Sobre a Morte

Sobre a Morte

Tudo conspira para que pensemos que a morte é natural. E é, mas daí a concordarmos com isso, há uma distância enorme. E não me refiro à morte de pessoas próximas e queridas, tampouco a nossa própria. Essas são naturalmente ainda mais difíceis de encarar. Refiro-me à morte como fenômeno mesmo. Aquilo que é certo, definitivo, ao mesmo tempo imprevisível, inaceitável.

Passamos toda nossa vida lutando contra muitas coisas, tentando nos tornar melhores, mais felizes, mais realizados. E para quê? Para desfrutar um pouco mais desse tempo de luta? Claro é que não temos escolha. Toda essa racionalização de nada adianta, mas não deixa de me intrigar a capacidade do ser humano em agir como se fosse viver para sempre e, ao mesmo tempo, ser consciente do fim que terá.

Não estou defendendo qualquer outro tipo de comportamento, todo esse questionamento só me faz admirar mais o ser humano. Evidentemente as religiões têm papel determinante nessa questão; tentam dar um sentido à nossa finitude, ao menos por aqui. A maioria nos faz crer que nossa existência serve a algo ou alguém que não nós mesmos. Se somos bons ou maus, bonitos ou feios, doentes ou sãos, seja como for, servimos a alguma missão em que outros serão beneficiados – ou que seja só para louvar um deus, não importa. Ninguém, portanto, vive sem um propósito, ainda que seja para mostrar um certo lado obscuro ou ruim; afinal, não existe bem sem mal, amor sem ódio, paz sem guerra. Porém, se conseguíssemos desconsiderar as religiões e tudo que acarreta delas por um momento, será que, para um indivíduo, a morte faz sentido?

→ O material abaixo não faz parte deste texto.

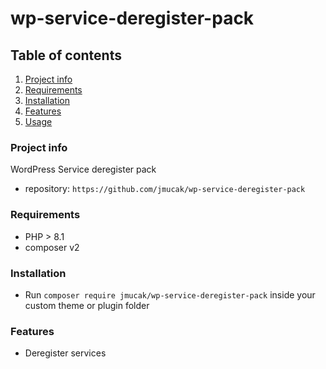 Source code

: # wp-service-deregister-pack

## Table of contents

1. [Project info](#project-info)
2. [Requirements](#requirements)
3. [Installation](#installation)
4. [Features](#features)
5. [Usage](#usage)

### Project info

WordPress Service deregister pack

- repository: `https://github.com/jmucak/wp-service-deregister-pack`

### Requirements

- PHP > 8.1
- composer v2

### Installation

- Run `composer require jmucak/wp-service-deregister-pack` inside your custom theme or plugin folder

### Features

- Deregister services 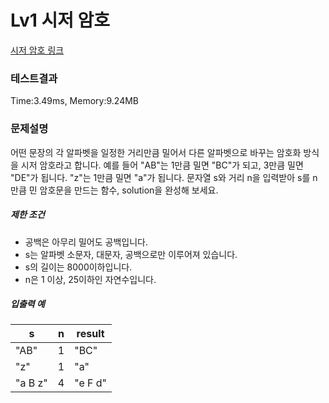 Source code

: # Lv1 시저 암호
 [시저 암호 링크](https://school.programmers.co.kr/learn/courses/30/lessons/12926)

### 테스트결과
 Time:3.49ms, Memory:9.24MB

### 문제설명
<p>어떤 문장의 각 알파벳을 일정한 거리만큼 밀어서 다른 알파벳으로 바꾸는 암호화 방식을 시저 암호라고 합니다.  예를 들어 "AB"는 1만큼 밀면 "BC"가 되고, 3만큼 밀면 "DE"가 됩니다. "z"는 1만큼 밀면 "a"가 됩니다. 문자열 s와 거리 n을 입력받아 s를 n만큼 민 암호문을 만드는 함수, solution을 완성해 보세요.</p>

<h5>제한 조건</h5>

<ul>
    <li>공백은 아무리 밀어도 공백입니다.</li>
    <li>s는 알파벳 소문자, 대문자, 공백으로만 이루어져 있습니다.</li>
    <li>s의 길이는 8000이하입니다.</li>
    <li>n은 1 이상, 25이하인 자연수입니다.</li>
</ul>

<h5>입출력 예</h5>
<table class="table">
<thead><tr>
    <th>s</th>
    <th>n</th>
    <th>result</th>
</tr>
</thead>
<tbody><tr>
    <td>"AB"</td>
    <td>1</td>
    <td>"BC"</td>
</tr>
<tr>
    <td>"z"</td>
    <td>1</td>
    <td>"a"</td>
</tr>
<tr>
    <td>"a B z"</td>
    <td>4</td>
    <td>"e F d"</td>
</tr>
</tbody>
</table> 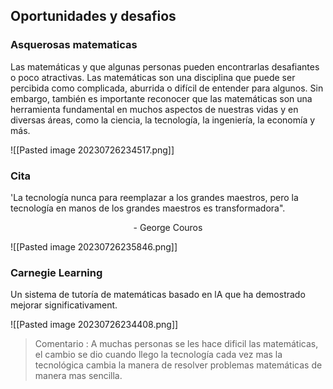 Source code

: <h2>Oportunidades y desafios</h2>  

<h3>Asquerosas matematicas</h3>
<p>Las matemáticas y que algunas personas pueden encontrarlas desafiantes o poco atractivas. Las matemáticas son una disciplina que puede ser percibida como complicada, aburrida o difícil de entender para algunos. Sin embargo, también es importante reconocer que las matemáticas son una herramienta fundamental en muchos aspectos de nuestras vidas y en diversas áreas, como la ciencia, la tecnología, la ingeniería, la economía y más.</p>

![[Pasted image 20230726234517.png]]

<h3> Cita </h3>
<p>'La tecnología nunca para reemplazar a los grandes maestros, pero la tecnología en manos de los grandes maestros es transformadora". </p>

<center>- George Couros</center>

![[Pasted image 20230726235846.png]]
<h3> Carnegie Learning  </h3>
<p>Un sistema de tutoría de matemáticas basado en lA que ha demostrado mejorar significativament.</p>

![[Pasted image 20230726234408.png]]

> Comentario : A muchas personas se les hace dificil las matemáticas, el cambio se dio cuando  llego la tecnología cada vez mas la tecnológica cambia la manera de resolver problemas matemáticas de manera mas sencilla.

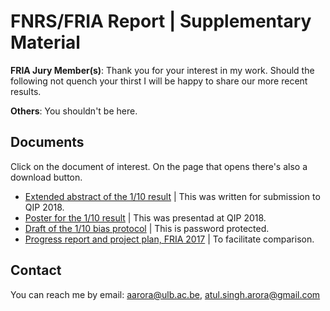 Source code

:# FNRS/FRIA Report | Supplementary Material

**FRIA Jury Member(s)**: Thank you for your interest in my work. Should the following not quench your thirst I will be happy to share our more recent results.

**Others**: You shouldn't be here.

## Documents

Click on the document of interest. On the page that opens there's also a download button.

* [Extended abstract of the 1/10 result](./QIP_abstract_WCF_1by10_jEdit2.pdf) | This was written for submission to QIP 2018.
* [Poster for the 1/10 result](./QIPposter.pdf) | This was presentad at QIP 2018.
* [Draft of the 1/10 bias protocol](./WCF_1by10_locked.pdf) | This is password protected.
* [Progress report and project plan, FRIA 2017](./ProgressReportFRIA1.pdf) | To facilitate comparison.

## Contact
You can reach me by email: aarora@ulb.ac.be, atul.singh.arora@gmail.com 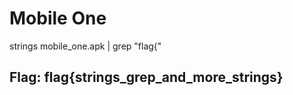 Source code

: # Mobile One

strings mobile\_one.apk \| grep "flag{"

## Flag: flag{strings\_grep\_and\_more\_strings}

Trata-se de questão complexa e antiga, e tantos filósofos já trataram dela, quem sou eu para escrever sobre isso? Aliás, quem sou eu? É uma questão que tem muito a ver com essa história. Nos definir ajuda muito a pensar sobre nossa existência. Mas como nos definir sem nos confrontar com valores pré-estabelecidos? Como não pensar em nós mesmos como membros de uma sociedade organizada?

Sem mais rodeios, é sobre a morte que gostaria de refletir. Que sentido faz viver a caminho do fim? É por isso que buscamos sempre o prazer, seja no alimento, no sexo, na imagem refletida no espelho, na paisagem, na felicidade alheia? E o que tem a ver prazer com felicidade? Tudo? Nada?

Imagino que a questão da morte fica mais presente às pessoas que envelhecem. É natural. Mais do que a certeza do fim mais próximo, é a consciência de tudo o que não foi realizado – e dificilmente o será – que causa angústia nessa hora. Não as viagens ou compras ou posições sociais, mas a sua transformação no ser humano idealizado desde o nascimento.

Quem – e não o que – você quer ser quando crescer? Talvez essa seja a pergunta a ser feita às crianças. Sem poder respondê-la, seria interessante que a guardassem para fazê-lo na velhice, mas no pretérito: Quem você queria ser quando crescesse? Ou ainda, Quem você deixou de ser? Quem você não conseguiu ser? E mais: O que o impediu de ser quem você gostaria de ser?

E por que não nos aceitar como indivíduos únicos (que redundância!) assim como aceitamos a morte? Queremos nos tornar melhores – seja o que for que isso significa – para quê? Para contribuir para a sociedade, para fazer os outros felizes, bla, bla, bla....? E quanto a mim? Seria melhor para mim que me aceitasse como tal, sem querer mudar?

É verdade que as mudanças nem sempre são tão conscientes assim. Não mudamos por altruísmo; mudamos por que fomos forçados de alguma maneira. O retorno de nossas ações guiam nossas mudanças. Se somos bem-recebidos, reforçamos nossas atitudes; caso contrário, assimilamos o troco e tentamos mudar. Outra questão que se coloca é: até que ponto conseguimos mudar? Mudamos mesmo ou tudo ocorre apenas na superfície? Espertos, sabemos exatamente como devemos agir em cada situação, e tudo tem a ver com o que queremos de volta. Então precisamos mesmo mudar ou basta simular? E o que tudo isso tem a ver com a morte? Em que medida minha definição ajuda a aceitação do fim? Aceitar plenamente a morte transforma nossa ideia de vida, nossa autoimagem e autoaceitação?

Sem resposta para qualquer dessas perguntas, a mim parece que a aceitação plena e verdadeira da morte tiraria toda a graça da vida.